* **Instructions to follow**
Where in the listing does the word "داده" appear? Report each line that holds it.

* **Data listing**
+ + +
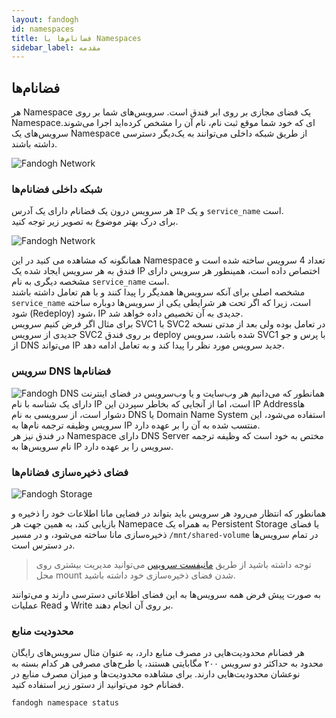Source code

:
 ```yaml
---
layout: fandogh
id: namespaces
title: فضانام‌ها یا Namespaces
sidebar_label: مقدمه
---
```



## فضانام‌ها

هر Namespace یک فضای مجازی بر روی ابر فندق است. سرویس‌های شما بر روی Namespaceای که خود شما موقع ثبت نام، نام آن را مشخص کرده‌اید اجرا می‌شوند. سرویس‌های یک Namespace از طریق شبکه داخلی می‌توانند به یک‌دیگر دسترسی داشته باشند.

![Fandogh Network](/img/docs/fandogh-namespaces.png "Fandogh Namespaces")

### شبکه داخلی فضانام‌ها
 هر سرویس درون یک فضانام دارای یک آدرس `IP` و یک `service_name` است.\
برای درک بهتر موضوع به تصویر زیر توجه کنید.

![Fandogh Network](/img/docs/service_relation.png "Fandogh Network")

همانگونه که مشاهده می کنید در این Namespace تعداد 4 سرویس ساخته شده است و فندق به هر سرویس ایجاد شده یک IP اختصاص داده است، همینطور هر سرویس دارای مشخصه دیگری به نام `service_name` است.\
مشخصه اصلی برای آنکه سرویس‌ها همدیگر را پیدا کنند و با هم تعامل داشته باشند `service_name` است، زیرا که اگر تحت هر شرایطی یکی از سرویس‌ها دوباره ساخته شود (Redeploy) شود، IP جدیدی به آن تخصیص داده خواهد شد.\
برای مثال اگر فرض کنیم سرویس SVC1 با SVC2 در تعامل بوده ولی بعد از مدتی نسخه جدیدی از سرویس SVC2 بر روی فندق deploy شده باشد، سرویس SVC1 با پرس و جو از DNS می‌تواند IP جدید سرویس مورد نظر را پیدا کند و به تعامل ادامه دهد.
### سرویس DNS فضانام‌ها
![Fandogh DNS](/img/docs/dns_namespace.png "Fandogh DNS")
همانطور که می‌دانیم هر وب‌سایت و یا وب‌‌سرویس در فضای اینترنت دارای یک شناسه با نام IP است، اما از آنجایی که بخاطر سپردن این IP Addressها دشوار است، از سرویسی به نام DNS یا Domain Name System استفاده می‌شود، این سرویس وظیفه ترجمه نام‌ها به IP منتسب شده به آن را بر عهده دارد.\
در فندق نیز هر Namespace دارای DNS Server مختص به خود است که وظیفه ترجمه نام سرویس‌ها به IP سرویس را بر عهده دارد.

### فضای ذخیره‌سازی فضانام‌ها

![Fandogh Storage](/img/docs/shared_storage.png "Fandogh Storage")

همانطور که انتظار می‌رود هر سرویس باید بتواند در فضایی مانا اطلاعات خود را ذخیره و بازیابی کند، به همین جهت هر Namepace به همراه یک Persistent Storage یا فضای ذخیره‌سازی مانا  ساخته می‌شود، و  در مسیر `/mnt/shared-volume` در تمام سرویس‌ها در دسترس است.

> توجه داشته باشید از طریق [مانیفست سرویس](https://docs.fandogh.cloud/docs/service-manifest.html#%D9%81%DB%8C%D9%84%D8%AF-spec-%D8%AF%D8%B1-externalservice-%D9%87%D8%A7) می‌توانید مدیریت بیشتری روی محل
> mount شدن فضای ذخیره‌سازی خود داشته باشید.

به صورت پیش فرض همه سرویس‌ها به این فضای اطلاعاتی دسترسی دارند و می‌توانند عملیات Read و Write بر روی آن انجام دهند.

### محدودیت منابع
هر فضانام محدودیت‌هایی در مصرف منابع دارد، به عنوان مثال سرویس‌های رایگان محدود به حداکثر دو سرویس ۲۰۰ مگابایتی هستند، یا طرح‌های مصرفی هر کدام بسته به نوعشان محدودیت‌هایی دارند.
برای مشاهده محدودیت‌ها و میزان مصرف منابع در فضانام خود می‌توانید از دستور زیر استفاده کنید.
```
fandogh namespace status
```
+ + +
* **Final answer**
همانگونه که مشاهده می کنید در این Namespace تعداد 4 سرویس ساخته شده است و فندق به هر سرویس ایجاد شده یک IP اختصاص داده است، همینطور هر سرویس دارای مشخصه دیگری به نام `service_name` است.\
مشخصه اصلی برای آنکه سرویس‌ها همدیگر را پیدا کنند و با هم تعامل داشته باشند `service_name` است، زیرا که اگر تحت هر شرایطی یکی از سرویس‌ها دوباره ساخته شود (Redeploy) شود، IP جدیدی به آن تخصیص داده خواهد شد.\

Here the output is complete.